Siguiendo esos ejemplos, pienso que se podría muy bien hablar de los “cineheridos”, una categoría que integran millones. Ahí incluiría yo a algunas personas que conozco, y para las cuales el séptimo arte constituye una verdadera pasión. Una de ellas es Luciano Castillo (Camagüey, 1955), un cinéfilo que acumula una impresionante cifra de películas vistas. Un buen día decidió expresar su agradecimiento a películas y directores de una manera más patente y comenzó a escribir críticas. Como ha expresado Senel Paz, se hizo a sí mismo como crítico, “aprovechando todas las posibilidades que se le han presentado o procurándose otras casi imposibles”. Extendió después su labor al campo de la investigación. Su trabajo ha dado lugar a una extensa bibliografía que incluye más de una decena de títulos, entre ellos algunos tan valiosos como Ramón Peón, el hombre de los glóbulos negros (1998) y Entre el vivir y el soñar: Pioneros del cine cubano (2008). Las últimas incorporaciones son tres libros que reseñaré en las líneas que siguen.
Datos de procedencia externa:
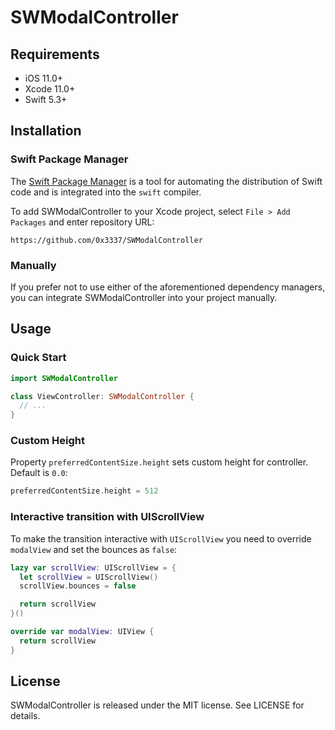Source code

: # SWModalController

## Requirements

- iOS 11.0+
- Xcode 11.0+
- Swift 5.3+

## Installation

### Swift Package Manager

The [Swift Package Manager](https://swift.org/package-manager/) is a tool for automating the distribution of Swift code and is integrated into the `swift` compiler.

To add SWModalController to your Xcode project, select `File > Add Packages` and enter repository URL:

```
https://github.com/0x3337/SWModalController
```

### Manually

If you prefer not to use either of the aforementioned dependency managers, you can integrate SWModalController into your project manually.

## Usage

### Quick Start

```swift
import SWModalController

class ViewController: SWModalController {
  // ...
}
```

### Custom Height

Property `preferredContentSize.height` sets custom height for controller. Default is `0.0`:

```swift
preferredContentSize.height = 512
```

### Interactive transition with UIScrollView

To make the transition interactive with `UIScrollView` you need to override `modalView` and set the bounces as `false`:

```swift
lazy var scrollView: UIScrollView = {
  let scrollView = UIScrollView()
  scrollView.bounces = false

  return scrollView
}()

override var modalView: UIView {
  return scrollView
}
```

## License
SWModalController is released under the MIT license. See LICENSE for details.
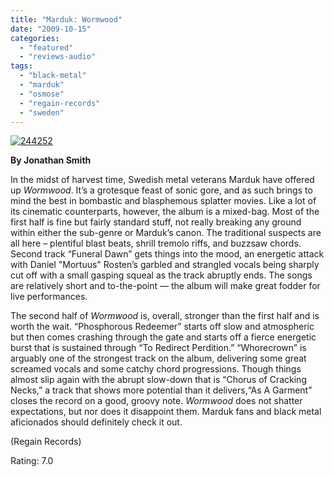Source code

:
 ```yaml
---
title: "Marduk: Wormwood"
date: "2009-10-15"
categories: 
  - "featured"
  - "reviews-audio"
tags: 
  - "black-metal"
  - "marduk"
  - "osmose"
  - "regain-records"
  - "sweden"
---
```


[![244252](http://www.hellbound.ca/wp-content/uploads/2009/10/244252-300x300.jpg "244252")](http://www.hellbound.ca/wp-content/uploads/2009/10/244252.jpg)

**By Jonathan Smith**

In the midst of harvest time, Swedish metal veterans Marduk have offered up _Wormwood_. It’s a grotesque feast of sonic gore, and as such brings to mind the best in bombastic and blasphemous splatter movies. Like a lot of its cinematic counterparts, however, the album is a mixed-bag. Most of the first half is fine but fairly standard stuff, not really breaking any ground within either the sub-genre or Marduk’s canon. The traditional suspects are all here – plentiful blast beats, shrill tremolo riffs, and buzzsaw chords. Second track “Funeral Dawn” gets things into the mood, an energetic attack with Daniel "Mortuus" Rosten’s garbled and strangled vocals being sharply cut off with a small gasping squeal as the track abruptly ends. The songs are relatively short and to-the-point — the album will make great fodder for live performances.

The second half of _Wormwood_ is, overall, stronger than the first half and is worth the wait. “Phosphorous Redeemer” starts off slow and atmospheric but then comes crashing through the gate and starts off a fierce energetic burst that is sustained through “To Redirect Perdition.” “Whorecrown” is arguably one of the strongest track on the album, delivering some great screamed vocals and some catchy chord progressions. Though things almost slip again with the abrupt slow-down that is “Chorus of Cracking Necks,” a track that shows more potential than it delivers,“As A Garment” closes the record on a good, groovy note. _Wormwood_ does not shatter expectations, but nor does it disappoint them. Marduk fans and black metal aficionados should definitely check it out.

(Regain Records)

Rating: 7.0
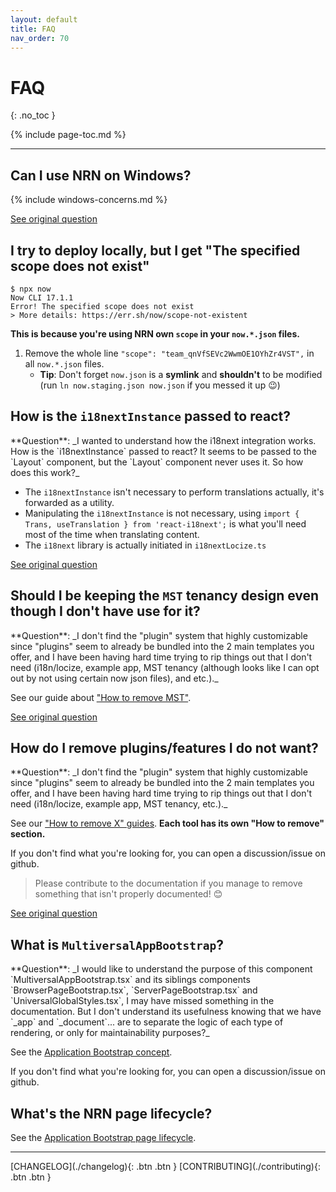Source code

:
 ```yaml
---
layout: default
title: FAQ
nav_order: 70
---
```


# FAQ
{: .no_toc }

{% include page-toc.md %}

---

## Can I use NRN on Windows?

{% include windows-concerns.md %}

[See original question](https://github.com/UnlyEd/next-right-now/issues/55)

## I try to deploy locally, but I get "The specified scope does not exist"

```
$ npx now
Now CLI 17.1.1
Error! The specified scope does not exist
> More details: https://err.sh/now/scope-not-existent
```

**This is because you're using NRN own `scope` in your `now.*.json` files.**

1. Remove the whole line `"scope": "team_qnVfSEVc2WwmOE1OYhZr4VST",` in all `now.*.json` files.
    - **Tip**: Don't forget `now.json` is a **symlink** and **shouldn't** to be modified (run `ln now.staging.json now.json` if you messed it up :wink:)

## How is the `i18nextInstance` passed to react?

<div class="code-example" markdown="1">
  **Question**: _I wanted to understand how the i18next integration works. How is the `i18nextInstance` passed to react? It seems to be passed to the `Layout` component, but the `Layout` component never uses it. So how does this work?_
</div>

- The `i18nextInstance` isn't necessary to perform translations actually, it's forwarded as a utility.
- Manipulating the `i18nextInstance` is not necessary, using `import { Trans, useTranslation } from 'react-i18next';` is what you'll need most of the time when translating content.
- The `i18next` library is actually initiated in `i18nextLocize.ts`

[See original question](https://github.com/UnlyEd/next-right-now/issues/14#issuecomment-601557549)

## Should I be keeping the `MST` tenancy design even though I don't have use for it?

<div class="code-example" markdown="1">
  **Question**: _I don't find the "plugin" system that highly customizable since "plugins" seem to already be bundled into the 2 main templates you offer, and I have been having hard time trying to rip things out that I don't need (i18n/locize, example app, MST tenancy (although looks like I can opt out by not using certain now json files), and etc.)._
</div>

See our guide about ["How to remove MST"](../guides/tenancy/remove-MST).

[See original question](https://github.com/UnlyEd/next-right-now/issues/151)


## How do I remove plugins/features I do not want?

<div class="code-example" markdown="1">
  **Question**: _I don't find the "plugin" system that highly customizable since "plugins" seem to already be bundled into the 2 main templates you offer, and I have been having hard time trying to rip things out that I don't need (i18n/locize, example app, MST tenancy, etc.)._
</div>

See our ["How to remove X" guides](../guides). **Each tool has its own "How to remove" section.**

If you don't find what you're looking for, you can open a discussion/issue on github.

> Please contribute to the documentation if you manage to remove something that isn't properly documented! :blush:

[See original question](https://github.com/UnlyEd/next-right-now/issues/151)

## What is `MultiversalAppBootstrap`?

<div class="code-example" markdown="1">
  **Question**: _I would like to understand the purpose of this component `MultiversalAppBootstrap.tsx` and its siblings components `BrowserPageBootstrap.tsx`, `ServerPageBootstrap.tsx` and `UniversalGlobalStyles.tsx`, I may have missed something in the documentation. But I don't understand its usefulness knowing that we have `_app` and `_document`... are to separate the logic of each type of rendering, or only for maintainability purposes?_
</div>

See the [Application Bootstrap concept](../concepts/app-bootstrap).

If you don't find what you're looking for, you can open a discussion/issue on github.

## What's the NRN page lifecycle?

See the [Application Bootstrap page lifecycle](../concepts/app-bootstrap#whats-the-nrn-page-lifecycle).

---

<div class="pagination-section space-even">
    <span class="fs-4" markdown="1">
    [CHANGELOG](./changelog){: .btn .btn }
    </span>
    <span class="fs-4" markdown="1">
    [CONTRIBUTING](./contributing){: .btn .btn }
    </span>
</div>

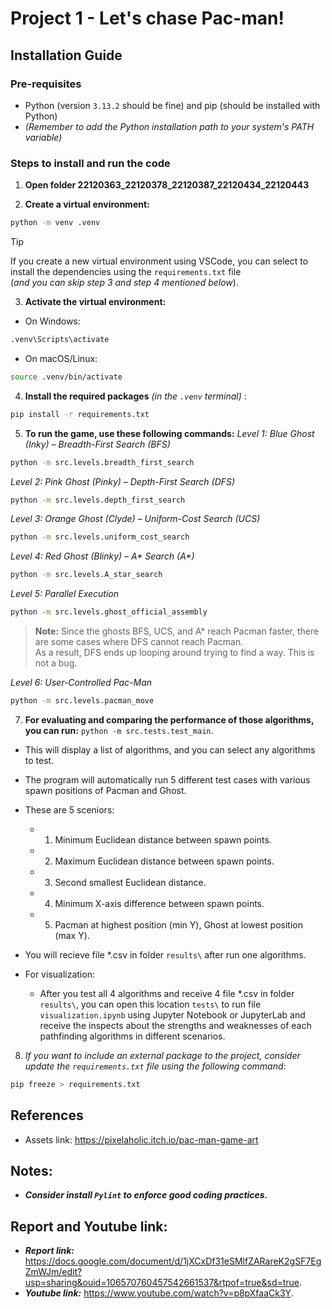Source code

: # Project 1 - Let's chase Pac-man!

## Installation Guide

### Pre-requisites

- Python (version `3.13.2` should be fine) and pip (should be installed with Python)
- _(Remember to add the Python installation path to your system's PATH variable)_

### Steps to install and run the code

1. **Open folder 22120363_22120378_22120387_22120434_22120443**

2. **Create a virtual environment:**

```bash
python -m venv .venv
```

> [!Tip]
> If you create a new virtual environment using VSCode, you can select to install the dependencies using the `requirements.txt` file\
> (_and you can skip step 3 and step 4 mentioned below_).

3. **Activate the virtual environment:**

- On Windows:

```bash
.venv\Scripts\activate
```

- On macOS/Linux:

```bash
source .venv/bin/activate
```

4. **Install the required packages** _(in the `.venv` terminal)_ :

```bash
pip install -r requirements.txt
```

5. **To run the game, use these following commands:**
_Level 1: Blue Ghost (Inky) – Breadth-First Search (BFS)_

```bash
python -m src.levels.breadth_first_search
```

_Level 2: Pink Ghost (Pinky) – Depth-First Search (DFS)_

```bash
python -m src.levels.depth_first_search
```

_Level 3: Orange Ghost (Clyde) – Uniform-Cost Search (UCS)_

```bash
python -m src.levels.uniform_cost_search
```

_Level 4: Red Ghost (Blinky) – A* Search (A*)_

```bash
python -m src.levels.A_star_search
```

_Level 5: Parallel Execution_

```bash
python -m src.levels.ghost_official_assembly
```
>  **Note:** Since the ghosts BFS, UCS, and A* reach Pacman faster, there are some cases where DFS cannot reach Pacman.  
> As a result, DFS ends up looping around trying to find a way. This is not a bug.

_Level 6: User-Controlled Pac-Man_

```bash
python -m src.levels.pacman_move
```

7. **For evaluating and comparing the performance of those algorithms, you can run:** `python -m src.tests.test_main`. 

  - This will display a list of algorithms, and you can select any algorithms to test. 
  - The program will automatically run 5 different test cases with various spawn positions of Pacman and Ghost.
  - These are 5 sceniors:
    * 1. Minimum Euclidean distance between spawn points.
    * 2. Maximum Euclidean distance between spawn points.
    * 3. Second smallest Euclidean distance.
    * 4. Minimum X-axis difference between spawn points.
    * 5. Pacman at highest position (min Y), Ghost at lowest position (max Y).
  - You will recieve file *.csv in folder `results\` after run one algorithms.

- For visualization:

  - After you test all 4 algorithms and receive 4 file *.csv in folder `results\`, you can open this location `tests\` to run file `visualization.ipynb` using Jupyter Notebook or JupyterLab and receive the inspects about the strengths and weaknesses of each pathfinding algorithms in different scenarios.

8. _If you want to include an external package to the project, consider update the `requirements.txt` file using the following command:_

```bash
pip freeze > requirements.txt
```

## References

- Assets link: https://pixelaholic.itch.io/pac-man-game-art

## Notes:

- **_Consider install `Pylint` to enforce good coding practices._**

## Report and Youtube link:

- **_Report link:_**  <https://docs.google.com/document/d/1jXCxDf31eSMlfZARareK2gSF7EgZmWJm/edit?usp=sharing&ouid=106570760457542661537&rtpof=true&sd=true>.
- **_Youtube link:_** <https://www.youtube.com/watch?v=p8pXfaaCk3Y>.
El primero del que me voy a ocupar es El cine es cortar (Ediciones Escuela Internacional de Cine y Televisión, San Antonio de los Baños, 2010, 262 páginas). Su autoría Castillo la comparte con Nelson Rodríguez. La razón es que se trata de una extensa entrevista que le grabó al destacado editor cubano, cuya filmografía está próxima al centenar de títulos. En “Por y para Nelson”, Castillo anota sobre su libro: “El cine es cortar pretende ser el sincero testimonio de una admiración desmedida hacia un hombre que uno no imagina cómo, siendo capaz de dotar de vida y de sentido tantas secuencias de clásicos del cine iberoamericano, es, al mismo tiempo, un ser humano accesible, siempre dispuesto a transmitir sus conocimientos, diáfano, temperamental en grado superlativo —Escorpión al fin—, que ama y odia con idéntica pasión”.
Castillo partió de una entrevista que él y Manuel Zayas, entonces estudiante de la EICTV, le hicieron a Nelson Rodríguez. Cuenta que al leer la transcripción se le ocurrió “la idea de extenderla a manera de un largo monólogo, que prescindiera de las consabidas preguntas y respuestas: el Editor en primera persona”. Cuando se lee La vida es cortar, resulta evidente que es fruto, en primer lugar, de muchas horas de grabación. Nelson Rodríguez hace un recorrido pormenorizado por los trabajos y los días de su trayectoria humana y profesional. Habla de su descubrimiento del cine, a los cuatro o cinco años. De cómo su afición al mismo le llevó a vincularse, en 1956, al Cine Club Visión. De su ingreso en 1960 en el recién creado ICAIC, donde comenzó como asistente de producción. Su descubrimiento de una inusual mesa en la que un hombre mayor llamado Mario González “manipulaba de forma libre y habilidosa largas tiras de acetato que cobraban vida y movimiento en una pequeña pantalla”. Un hecho que definió su futura vocación, y que lo llevó a solicitar su traslado al Departamento de Edición, justo en el momento cuando lo iban a ascender a productor.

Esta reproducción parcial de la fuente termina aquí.